Why is it more difficult to upgrade current generation F1 cars?
The last two years have indicated that it's more difficult to bring effective upgrades to the cars than in the previous technical era. F1Technical's senior writer Balazs Szabo delivers his latest analysis why development might have caused issues since the introduction of the ground-effect cars.
The 2022 F1 season saw Formula One introduce a completely new set of technical regulations with the sport having brought back the ground-effect cars.
The new regulation saw many changes to the pecking order. Ferrari kicked off the new era in the best fashion, having dominated the opening races before Red Bull having taken over the dominant force. Having dominated the sport for seven consecutive season, Mercedes slid back while the start of the last season saw Aston Martin emerge as a surprise front-runner.
Although it was initially believed that the new regulation would lead to very similar cars, there have been many technical innovations up and down the field, and it has happened multiple times that the leading teams took inspiration from rivals from the back end of the pecking order.
Teams introduce upgrades to their cars on a regular basis, but they often encounter difficulties when adding new parts to their machines. Last year's Texas F1 race saw Haas introduce an all-new aerodynamic package that failed to work, while Mercedes endured its own difficulties at the start of the current season.
Ferrari have become the latest team to suffer from unexpected results of their development push, having struggled with bouncing since having introduced a comprehensive set of upgrades at the Spanish Grand Prix.
Asked what leads to unsuccessful upgrades, Aston Martin's technical director Dan Fallows said that the current regulations created cars that are extremely sensitive to a series of external factors.
"I think we've seen that with a lot of people. It's not just ourselves. We've had issues in terms of putting additional performance on the car and maintaining the same good characteristics, good balance, ability to run the car at certain different circuits, different ambient conditions.
"We have found that difficult to do that, to keep those good characteristics and to improve the overall performance. I don't think there's any secret of that. I think any team that says they have managed to do that consistently is probably... No, I'm not going to say that!
"But I think generally it's something that we're fighting with, and I think once you know that that's the case, it's really a question of what are the most important things that you need to retain as you put these improvements on the car.
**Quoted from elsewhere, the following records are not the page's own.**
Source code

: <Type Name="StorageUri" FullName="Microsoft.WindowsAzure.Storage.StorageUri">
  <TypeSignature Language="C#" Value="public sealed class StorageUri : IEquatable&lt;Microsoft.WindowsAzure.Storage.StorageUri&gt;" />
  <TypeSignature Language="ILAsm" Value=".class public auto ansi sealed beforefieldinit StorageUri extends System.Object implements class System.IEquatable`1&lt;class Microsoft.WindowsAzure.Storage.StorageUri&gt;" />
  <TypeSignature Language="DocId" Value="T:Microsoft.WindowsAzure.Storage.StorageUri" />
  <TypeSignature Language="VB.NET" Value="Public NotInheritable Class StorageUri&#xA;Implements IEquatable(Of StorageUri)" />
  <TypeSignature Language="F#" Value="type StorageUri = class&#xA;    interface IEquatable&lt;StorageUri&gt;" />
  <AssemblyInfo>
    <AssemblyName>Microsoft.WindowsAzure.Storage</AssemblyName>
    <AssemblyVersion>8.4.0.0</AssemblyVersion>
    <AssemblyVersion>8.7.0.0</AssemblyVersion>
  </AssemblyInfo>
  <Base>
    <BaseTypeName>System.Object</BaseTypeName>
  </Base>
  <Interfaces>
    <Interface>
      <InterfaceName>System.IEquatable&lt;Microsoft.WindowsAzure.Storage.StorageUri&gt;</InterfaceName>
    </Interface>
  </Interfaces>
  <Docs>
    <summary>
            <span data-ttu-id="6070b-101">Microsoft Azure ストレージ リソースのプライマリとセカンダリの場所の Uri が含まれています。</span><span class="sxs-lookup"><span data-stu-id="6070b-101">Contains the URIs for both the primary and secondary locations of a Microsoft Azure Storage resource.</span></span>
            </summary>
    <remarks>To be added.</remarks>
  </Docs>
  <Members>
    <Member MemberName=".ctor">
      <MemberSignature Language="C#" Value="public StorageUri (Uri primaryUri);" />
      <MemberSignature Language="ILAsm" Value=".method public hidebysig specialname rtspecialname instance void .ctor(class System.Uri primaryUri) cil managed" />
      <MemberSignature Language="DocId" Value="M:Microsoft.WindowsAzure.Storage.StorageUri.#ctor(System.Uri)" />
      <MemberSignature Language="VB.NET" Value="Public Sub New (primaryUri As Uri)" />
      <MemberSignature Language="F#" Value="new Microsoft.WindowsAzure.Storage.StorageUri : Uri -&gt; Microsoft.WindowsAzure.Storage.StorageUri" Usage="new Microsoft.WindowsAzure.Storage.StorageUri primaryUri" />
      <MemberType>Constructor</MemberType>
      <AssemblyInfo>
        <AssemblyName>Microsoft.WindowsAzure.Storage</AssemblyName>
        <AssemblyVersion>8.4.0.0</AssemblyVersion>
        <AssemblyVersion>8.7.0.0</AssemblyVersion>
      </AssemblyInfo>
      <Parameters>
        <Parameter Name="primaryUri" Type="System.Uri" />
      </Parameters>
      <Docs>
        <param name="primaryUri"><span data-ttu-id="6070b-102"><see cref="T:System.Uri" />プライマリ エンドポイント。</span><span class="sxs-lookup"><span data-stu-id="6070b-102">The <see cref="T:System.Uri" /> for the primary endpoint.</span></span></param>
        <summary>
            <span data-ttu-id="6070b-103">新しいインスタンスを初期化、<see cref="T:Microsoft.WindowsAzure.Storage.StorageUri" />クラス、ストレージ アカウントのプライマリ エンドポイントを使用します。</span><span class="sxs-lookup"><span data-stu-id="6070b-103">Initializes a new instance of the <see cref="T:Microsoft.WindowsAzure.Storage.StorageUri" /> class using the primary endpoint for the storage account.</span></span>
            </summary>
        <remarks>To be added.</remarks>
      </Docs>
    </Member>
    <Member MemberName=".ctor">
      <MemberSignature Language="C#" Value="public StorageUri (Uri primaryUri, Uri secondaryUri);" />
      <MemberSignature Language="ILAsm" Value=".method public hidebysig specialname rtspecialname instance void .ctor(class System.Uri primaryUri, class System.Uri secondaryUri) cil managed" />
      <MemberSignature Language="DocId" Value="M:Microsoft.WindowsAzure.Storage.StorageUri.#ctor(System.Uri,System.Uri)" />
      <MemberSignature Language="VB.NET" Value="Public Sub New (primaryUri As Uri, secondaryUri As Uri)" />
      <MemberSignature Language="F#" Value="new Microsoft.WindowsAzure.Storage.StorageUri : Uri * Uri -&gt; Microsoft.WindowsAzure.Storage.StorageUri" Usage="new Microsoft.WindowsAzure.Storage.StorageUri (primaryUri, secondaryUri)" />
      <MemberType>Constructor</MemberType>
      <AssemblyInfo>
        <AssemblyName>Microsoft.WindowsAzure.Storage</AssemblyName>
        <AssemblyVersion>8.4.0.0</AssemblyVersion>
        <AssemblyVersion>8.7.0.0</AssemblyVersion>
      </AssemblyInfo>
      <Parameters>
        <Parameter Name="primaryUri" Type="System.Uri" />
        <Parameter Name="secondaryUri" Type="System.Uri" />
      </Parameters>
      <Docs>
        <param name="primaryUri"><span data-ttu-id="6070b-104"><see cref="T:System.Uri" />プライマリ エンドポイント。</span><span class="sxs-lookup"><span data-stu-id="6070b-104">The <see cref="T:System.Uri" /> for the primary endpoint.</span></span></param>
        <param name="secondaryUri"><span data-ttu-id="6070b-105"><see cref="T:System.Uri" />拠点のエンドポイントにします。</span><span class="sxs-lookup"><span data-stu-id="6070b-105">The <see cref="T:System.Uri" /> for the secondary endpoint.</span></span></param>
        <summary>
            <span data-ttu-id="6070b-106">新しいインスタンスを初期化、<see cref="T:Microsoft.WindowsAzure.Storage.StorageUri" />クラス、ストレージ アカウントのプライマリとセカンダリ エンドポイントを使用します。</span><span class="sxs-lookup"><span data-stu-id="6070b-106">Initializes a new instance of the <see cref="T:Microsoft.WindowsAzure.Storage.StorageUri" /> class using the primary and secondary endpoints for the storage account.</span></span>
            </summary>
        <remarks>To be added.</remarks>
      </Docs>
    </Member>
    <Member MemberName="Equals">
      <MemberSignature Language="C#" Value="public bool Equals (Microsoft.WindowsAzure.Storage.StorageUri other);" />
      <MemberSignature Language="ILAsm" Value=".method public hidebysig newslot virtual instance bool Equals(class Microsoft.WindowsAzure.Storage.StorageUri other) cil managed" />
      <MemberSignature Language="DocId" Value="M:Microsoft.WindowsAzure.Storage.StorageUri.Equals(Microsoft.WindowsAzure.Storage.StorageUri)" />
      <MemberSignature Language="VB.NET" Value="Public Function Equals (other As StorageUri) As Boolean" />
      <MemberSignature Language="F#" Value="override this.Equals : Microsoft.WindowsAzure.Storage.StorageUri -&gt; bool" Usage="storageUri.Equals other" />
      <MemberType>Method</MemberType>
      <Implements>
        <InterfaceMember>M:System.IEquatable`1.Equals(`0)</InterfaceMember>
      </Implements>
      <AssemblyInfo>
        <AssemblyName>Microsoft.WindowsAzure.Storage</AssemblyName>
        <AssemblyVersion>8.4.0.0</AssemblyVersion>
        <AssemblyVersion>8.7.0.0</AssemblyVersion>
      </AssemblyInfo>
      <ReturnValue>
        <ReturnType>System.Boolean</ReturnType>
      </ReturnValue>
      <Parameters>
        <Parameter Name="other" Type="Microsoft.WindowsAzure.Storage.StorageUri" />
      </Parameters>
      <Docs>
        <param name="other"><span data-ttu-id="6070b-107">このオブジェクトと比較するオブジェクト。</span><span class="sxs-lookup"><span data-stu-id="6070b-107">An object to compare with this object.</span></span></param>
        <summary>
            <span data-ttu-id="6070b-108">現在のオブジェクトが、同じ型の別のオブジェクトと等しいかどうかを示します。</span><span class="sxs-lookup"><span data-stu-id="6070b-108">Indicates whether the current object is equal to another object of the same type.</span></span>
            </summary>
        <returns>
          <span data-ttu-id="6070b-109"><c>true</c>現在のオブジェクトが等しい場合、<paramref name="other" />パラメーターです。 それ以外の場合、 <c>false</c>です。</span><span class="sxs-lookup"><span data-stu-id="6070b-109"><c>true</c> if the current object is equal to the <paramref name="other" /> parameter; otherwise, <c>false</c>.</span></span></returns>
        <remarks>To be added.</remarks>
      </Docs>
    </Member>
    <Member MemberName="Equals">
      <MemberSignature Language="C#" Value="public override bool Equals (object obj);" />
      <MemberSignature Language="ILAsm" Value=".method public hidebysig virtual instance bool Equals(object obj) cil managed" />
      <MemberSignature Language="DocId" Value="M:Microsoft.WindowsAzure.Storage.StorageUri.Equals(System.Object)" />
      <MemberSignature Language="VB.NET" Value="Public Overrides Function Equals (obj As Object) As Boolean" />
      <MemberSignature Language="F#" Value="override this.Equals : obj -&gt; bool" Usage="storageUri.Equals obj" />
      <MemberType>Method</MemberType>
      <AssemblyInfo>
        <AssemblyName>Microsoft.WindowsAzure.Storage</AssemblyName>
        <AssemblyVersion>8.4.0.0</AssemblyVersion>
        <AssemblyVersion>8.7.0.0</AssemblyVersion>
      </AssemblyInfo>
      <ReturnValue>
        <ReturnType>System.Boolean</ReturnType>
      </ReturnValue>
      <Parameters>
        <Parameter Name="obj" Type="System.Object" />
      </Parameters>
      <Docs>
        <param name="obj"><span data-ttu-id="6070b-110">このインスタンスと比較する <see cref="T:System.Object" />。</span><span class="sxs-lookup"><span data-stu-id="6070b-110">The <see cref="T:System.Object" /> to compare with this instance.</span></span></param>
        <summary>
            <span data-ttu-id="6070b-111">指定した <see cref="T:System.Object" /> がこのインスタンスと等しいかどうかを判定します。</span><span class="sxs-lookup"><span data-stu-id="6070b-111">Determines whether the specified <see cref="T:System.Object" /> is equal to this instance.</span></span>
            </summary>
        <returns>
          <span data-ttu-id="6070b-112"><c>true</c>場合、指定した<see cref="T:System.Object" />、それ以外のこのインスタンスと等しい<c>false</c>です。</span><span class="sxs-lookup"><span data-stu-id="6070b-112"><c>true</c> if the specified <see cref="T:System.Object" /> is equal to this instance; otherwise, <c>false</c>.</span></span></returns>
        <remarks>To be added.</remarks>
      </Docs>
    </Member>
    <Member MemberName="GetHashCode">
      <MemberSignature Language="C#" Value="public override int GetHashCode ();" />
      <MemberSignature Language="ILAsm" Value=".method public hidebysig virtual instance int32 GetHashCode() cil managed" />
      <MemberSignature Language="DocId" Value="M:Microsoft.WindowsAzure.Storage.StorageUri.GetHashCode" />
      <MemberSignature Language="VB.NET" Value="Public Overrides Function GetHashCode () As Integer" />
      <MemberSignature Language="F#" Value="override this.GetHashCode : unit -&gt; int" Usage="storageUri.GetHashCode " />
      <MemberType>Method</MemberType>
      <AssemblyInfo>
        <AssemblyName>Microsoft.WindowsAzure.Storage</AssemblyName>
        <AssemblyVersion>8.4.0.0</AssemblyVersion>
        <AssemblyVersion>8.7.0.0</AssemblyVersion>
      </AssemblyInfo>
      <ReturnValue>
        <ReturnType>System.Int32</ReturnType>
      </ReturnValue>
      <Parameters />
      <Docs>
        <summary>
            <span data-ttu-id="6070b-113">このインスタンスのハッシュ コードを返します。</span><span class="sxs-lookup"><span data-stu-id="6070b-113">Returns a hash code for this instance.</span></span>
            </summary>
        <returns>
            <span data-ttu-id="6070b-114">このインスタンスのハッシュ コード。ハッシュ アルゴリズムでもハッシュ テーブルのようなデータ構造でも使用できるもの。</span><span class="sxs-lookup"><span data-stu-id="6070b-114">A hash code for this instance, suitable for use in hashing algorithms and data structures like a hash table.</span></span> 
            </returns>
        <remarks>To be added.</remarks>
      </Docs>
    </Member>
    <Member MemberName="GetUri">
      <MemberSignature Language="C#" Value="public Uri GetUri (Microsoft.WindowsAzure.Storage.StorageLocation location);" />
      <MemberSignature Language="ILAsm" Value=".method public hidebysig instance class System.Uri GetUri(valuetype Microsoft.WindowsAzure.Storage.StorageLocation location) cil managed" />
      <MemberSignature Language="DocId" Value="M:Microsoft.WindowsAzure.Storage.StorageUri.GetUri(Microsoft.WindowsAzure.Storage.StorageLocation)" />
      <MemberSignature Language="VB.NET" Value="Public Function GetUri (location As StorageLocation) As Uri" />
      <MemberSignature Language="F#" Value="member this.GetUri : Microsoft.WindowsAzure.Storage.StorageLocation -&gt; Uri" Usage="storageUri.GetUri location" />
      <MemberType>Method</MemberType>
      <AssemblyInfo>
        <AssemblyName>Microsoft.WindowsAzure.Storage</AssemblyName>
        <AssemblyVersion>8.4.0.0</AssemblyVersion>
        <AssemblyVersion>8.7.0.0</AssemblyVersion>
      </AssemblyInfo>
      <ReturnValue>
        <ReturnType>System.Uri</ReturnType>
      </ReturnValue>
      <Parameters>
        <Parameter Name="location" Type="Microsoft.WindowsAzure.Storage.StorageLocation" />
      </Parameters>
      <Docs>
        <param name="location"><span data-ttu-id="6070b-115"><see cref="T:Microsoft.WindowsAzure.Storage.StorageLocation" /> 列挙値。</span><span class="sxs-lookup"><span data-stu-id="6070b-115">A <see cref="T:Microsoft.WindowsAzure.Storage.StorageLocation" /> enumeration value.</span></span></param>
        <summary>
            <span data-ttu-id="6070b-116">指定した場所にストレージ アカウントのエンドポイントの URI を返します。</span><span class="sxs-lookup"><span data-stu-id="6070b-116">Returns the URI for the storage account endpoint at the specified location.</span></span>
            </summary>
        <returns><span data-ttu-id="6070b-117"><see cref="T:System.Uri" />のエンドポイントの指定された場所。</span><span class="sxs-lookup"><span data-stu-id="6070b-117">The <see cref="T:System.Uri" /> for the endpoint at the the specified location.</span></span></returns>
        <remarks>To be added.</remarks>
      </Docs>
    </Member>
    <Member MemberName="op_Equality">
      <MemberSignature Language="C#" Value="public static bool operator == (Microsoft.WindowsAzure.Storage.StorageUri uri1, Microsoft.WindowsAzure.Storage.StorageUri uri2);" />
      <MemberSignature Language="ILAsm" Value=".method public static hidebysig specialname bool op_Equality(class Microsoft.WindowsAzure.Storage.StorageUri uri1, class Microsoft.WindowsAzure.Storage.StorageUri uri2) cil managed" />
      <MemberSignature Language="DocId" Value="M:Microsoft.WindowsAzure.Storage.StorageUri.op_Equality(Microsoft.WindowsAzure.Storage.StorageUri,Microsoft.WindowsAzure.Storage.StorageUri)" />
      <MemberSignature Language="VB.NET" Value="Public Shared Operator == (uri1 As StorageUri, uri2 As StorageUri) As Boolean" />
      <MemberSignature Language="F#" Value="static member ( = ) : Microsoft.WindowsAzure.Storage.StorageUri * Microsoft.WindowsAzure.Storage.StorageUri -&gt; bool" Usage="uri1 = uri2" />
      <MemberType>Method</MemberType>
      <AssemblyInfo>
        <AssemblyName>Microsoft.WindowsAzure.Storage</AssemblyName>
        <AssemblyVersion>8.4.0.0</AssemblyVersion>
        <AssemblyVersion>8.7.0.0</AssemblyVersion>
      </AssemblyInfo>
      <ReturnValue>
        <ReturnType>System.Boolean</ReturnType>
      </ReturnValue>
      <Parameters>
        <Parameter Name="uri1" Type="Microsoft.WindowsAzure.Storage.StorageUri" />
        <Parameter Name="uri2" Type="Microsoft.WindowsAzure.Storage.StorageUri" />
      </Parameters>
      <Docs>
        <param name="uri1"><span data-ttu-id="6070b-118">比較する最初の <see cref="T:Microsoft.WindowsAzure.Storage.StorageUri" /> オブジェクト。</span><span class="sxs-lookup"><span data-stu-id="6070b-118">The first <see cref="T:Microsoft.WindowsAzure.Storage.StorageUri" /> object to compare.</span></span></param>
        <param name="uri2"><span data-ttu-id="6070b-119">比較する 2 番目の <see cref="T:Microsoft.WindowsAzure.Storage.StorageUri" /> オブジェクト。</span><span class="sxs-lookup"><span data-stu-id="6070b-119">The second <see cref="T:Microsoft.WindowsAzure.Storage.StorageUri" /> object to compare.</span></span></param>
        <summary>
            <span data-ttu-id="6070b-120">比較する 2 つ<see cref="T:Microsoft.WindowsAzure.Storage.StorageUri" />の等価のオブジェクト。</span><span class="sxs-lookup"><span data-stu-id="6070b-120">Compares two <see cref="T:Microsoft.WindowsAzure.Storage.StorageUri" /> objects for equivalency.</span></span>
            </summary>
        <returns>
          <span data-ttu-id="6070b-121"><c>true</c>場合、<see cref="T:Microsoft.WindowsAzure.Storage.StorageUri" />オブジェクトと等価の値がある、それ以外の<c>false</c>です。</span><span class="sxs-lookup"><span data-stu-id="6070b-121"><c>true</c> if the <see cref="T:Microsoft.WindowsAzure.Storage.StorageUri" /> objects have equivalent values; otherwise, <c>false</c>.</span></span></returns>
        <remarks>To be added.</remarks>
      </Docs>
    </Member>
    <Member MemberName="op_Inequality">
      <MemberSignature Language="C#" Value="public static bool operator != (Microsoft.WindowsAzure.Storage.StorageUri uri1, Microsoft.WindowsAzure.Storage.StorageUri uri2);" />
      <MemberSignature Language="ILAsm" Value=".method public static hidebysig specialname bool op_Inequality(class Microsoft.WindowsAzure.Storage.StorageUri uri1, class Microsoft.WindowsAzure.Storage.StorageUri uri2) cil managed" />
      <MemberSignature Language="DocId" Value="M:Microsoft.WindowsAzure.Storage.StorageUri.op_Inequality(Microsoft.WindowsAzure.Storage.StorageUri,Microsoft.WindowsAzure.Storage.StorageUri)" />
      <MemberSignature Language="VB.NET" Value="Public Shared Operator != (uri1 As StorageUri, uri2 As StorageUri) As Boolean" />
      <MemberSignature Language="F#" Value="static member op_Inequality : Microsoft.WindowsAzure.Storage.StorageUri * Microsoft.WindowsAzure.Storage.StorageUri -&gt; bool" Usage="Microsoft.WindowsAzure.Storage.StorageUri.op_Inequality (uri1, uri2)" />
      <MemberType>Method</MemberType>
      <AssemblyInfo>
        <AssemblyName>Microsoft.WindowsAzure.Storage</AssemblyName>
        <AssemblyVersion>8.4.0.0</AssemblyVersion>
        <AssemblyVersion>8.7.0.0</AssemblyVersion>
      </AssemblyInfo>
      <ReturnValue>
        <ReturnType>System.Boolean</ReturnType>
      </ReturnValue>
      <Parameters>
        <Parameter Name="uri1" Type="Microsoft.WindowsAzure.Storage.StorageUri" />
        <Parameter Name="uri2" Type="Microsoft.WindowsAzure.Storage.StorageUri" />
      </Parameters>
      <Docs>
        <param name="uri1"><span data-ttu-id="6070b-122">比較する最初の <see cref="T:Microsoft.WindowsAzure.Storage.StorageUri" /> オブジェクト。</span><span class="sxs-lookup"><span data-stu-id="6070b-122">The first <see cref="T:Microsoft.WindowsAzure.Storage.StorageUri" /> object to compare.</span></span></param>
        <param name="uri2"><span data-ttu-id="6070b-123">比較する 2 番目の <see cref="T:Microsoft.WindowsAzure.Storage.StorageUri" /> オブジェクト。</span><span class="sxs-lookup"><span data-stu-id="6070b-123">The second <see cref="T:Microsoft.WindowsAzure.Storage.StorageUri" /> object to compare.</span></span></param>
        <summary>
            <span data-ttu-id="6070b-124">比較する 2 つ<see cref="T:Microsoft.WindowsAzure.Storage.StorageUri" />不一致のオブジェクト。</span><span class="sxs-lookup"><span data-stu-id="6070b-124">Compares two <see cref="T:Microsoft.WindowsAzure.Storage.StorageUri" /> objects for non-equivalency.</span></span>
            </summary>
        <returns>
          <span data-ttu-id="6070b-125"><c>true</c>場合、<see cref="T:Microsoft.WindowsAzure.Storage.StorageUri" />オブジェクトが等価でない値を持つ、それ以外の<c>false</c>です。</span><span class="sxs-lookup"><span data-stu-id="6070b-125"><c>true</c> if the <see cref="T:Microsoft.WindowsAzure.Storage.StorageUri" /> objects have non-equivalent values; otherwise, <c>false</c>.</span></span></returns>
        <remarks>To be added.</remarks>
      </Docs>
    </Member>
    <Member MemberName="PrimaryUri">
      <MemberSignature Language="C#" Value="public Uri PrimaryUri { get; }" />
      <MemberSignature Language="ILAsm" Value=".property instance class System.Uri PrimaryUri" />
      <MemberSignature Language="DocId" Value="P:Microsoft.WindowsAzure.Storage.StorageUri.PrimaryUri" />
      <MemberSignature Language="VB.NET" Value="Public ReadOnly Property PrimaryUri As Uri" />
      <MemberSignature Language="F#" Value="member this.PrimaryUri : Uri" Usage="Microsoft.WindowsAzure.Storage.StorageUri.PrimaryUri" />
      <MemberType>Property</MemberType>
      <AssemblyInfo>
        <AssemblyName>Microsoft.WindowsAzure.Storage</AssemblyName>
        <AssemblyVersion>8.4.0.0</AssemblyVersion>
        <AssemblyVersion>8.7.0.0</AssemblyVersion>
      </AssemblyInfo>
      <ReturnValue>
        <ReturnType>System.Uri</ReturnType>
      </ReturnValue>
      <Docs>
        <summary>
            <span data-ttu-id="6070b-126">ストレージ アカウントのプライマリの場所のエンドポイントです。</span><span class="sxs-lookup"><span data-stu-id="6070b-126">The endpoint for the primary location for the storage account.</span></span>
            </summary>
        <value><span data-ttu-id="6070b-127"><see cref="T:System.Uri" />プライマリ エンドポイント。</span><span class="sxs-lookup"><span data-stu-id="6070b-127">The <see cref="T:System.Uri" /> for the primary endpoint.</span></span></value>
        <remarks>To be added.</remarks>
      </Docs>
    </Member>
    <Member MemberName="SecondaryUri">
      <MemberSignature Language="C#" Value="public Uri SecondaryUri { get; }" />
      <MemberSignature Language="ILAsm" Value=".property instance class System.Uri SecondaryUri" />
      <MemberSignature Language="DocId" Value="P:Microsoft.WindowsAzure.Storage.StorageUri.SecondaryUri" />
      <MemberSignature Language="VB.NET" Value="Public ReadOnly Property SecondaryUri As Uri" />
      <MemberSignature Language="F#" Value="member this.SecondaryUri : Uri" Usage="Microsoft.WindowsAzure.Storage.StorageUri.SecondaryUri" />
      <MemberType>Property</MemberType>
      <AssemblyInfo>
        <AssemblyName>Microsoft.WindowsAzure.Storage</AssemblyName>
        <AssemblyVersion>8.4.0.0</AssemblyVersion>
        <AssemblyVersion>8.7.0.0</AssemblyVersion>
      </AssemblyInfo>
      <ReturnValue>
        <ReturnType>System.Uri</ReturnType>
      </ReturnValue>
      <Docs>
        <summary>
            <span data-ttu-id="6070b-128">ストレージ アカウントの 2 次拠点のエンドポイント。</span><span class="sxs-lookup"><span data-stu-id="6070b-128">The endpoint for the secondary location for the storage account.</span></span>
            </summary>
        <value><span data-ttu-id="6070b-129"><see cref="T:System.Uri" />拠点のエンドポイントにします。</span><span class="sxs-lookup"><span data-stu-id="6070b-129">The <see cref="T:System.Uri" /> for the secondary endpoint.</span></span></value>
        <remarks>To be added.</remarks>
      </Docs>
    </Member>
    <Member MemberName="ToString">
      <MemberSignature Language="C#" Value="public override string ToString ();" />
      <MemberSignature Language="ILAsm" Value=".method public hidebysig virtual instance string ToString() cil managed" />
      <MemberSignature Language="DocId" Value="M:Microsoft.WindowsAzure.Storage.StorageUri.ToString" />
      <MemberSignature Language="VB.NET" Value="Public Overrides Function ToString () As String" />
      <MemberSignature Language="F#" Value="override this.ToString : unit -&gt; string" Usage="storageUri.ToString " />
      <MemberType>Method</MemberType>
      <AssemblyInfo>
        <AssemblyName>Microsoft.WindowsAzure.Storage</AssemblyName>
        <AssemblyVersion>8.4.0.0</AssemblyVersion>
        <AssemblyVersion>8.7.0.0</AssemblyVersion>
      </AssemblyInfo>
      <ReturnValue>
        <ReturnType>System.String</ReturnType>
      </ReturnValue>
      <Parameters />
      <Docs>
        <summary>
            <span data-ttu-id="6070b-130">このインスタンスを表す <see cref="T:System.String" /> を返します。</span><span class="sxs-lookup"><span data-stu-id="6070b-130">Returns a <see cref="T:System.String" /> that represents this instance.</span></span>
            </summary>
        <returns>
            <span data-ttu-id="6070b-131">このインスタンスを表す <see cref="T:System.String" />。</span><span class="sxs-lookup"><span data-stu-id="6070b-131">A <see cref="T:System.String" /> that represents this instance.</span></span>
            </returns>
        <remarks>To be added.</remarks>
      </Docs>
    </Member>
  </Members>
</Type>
And then if you feel like you've degraded something, how do you then attack that area and get it back to where you want it to be? That's the really critical bit."
Red Bull's technical director Pierre Wache echoed Fallow's words, claiming that interactions between various elements of the F1 cars often lead to unintended effects.
"And as Dan mentioned, you have a massive interaction between all the elements of the car, especially aerodynamically with the restriction we have. Everything is linked together, that you have to update multiple parts to achieve something interesting."
Kick Sauber's Racing Director, Xevi Pujolar noted that teams "need to be quite cautious when you start to push all the boundaries."
"From what we see that some drivers can be more or less sensitive to depending on where you end up running the car and especially on the high-speed sections or how you could need to run mechanically to extract the performance. These are areas that we need to be more careful with this generation of cars.
Mercedes' trackside engineer director Andrew Shovlin insists that it might be quite easy to add more downforce to the cars, but doing it without a careful analysis might lead to unintended side-effects like bouncing that has hindered the Brackley-based outfit's progress at the dawn of the new technical era.
"Well, just the rules meant there was a lot of extra learning that you had to undertake as a team to properly understand how these cars work, how you put performance on them.
"And over time, people are getting better at doing that. But it's always easy to chase headline numbers and then end up with problems like bouncing. I think everyone's facing that.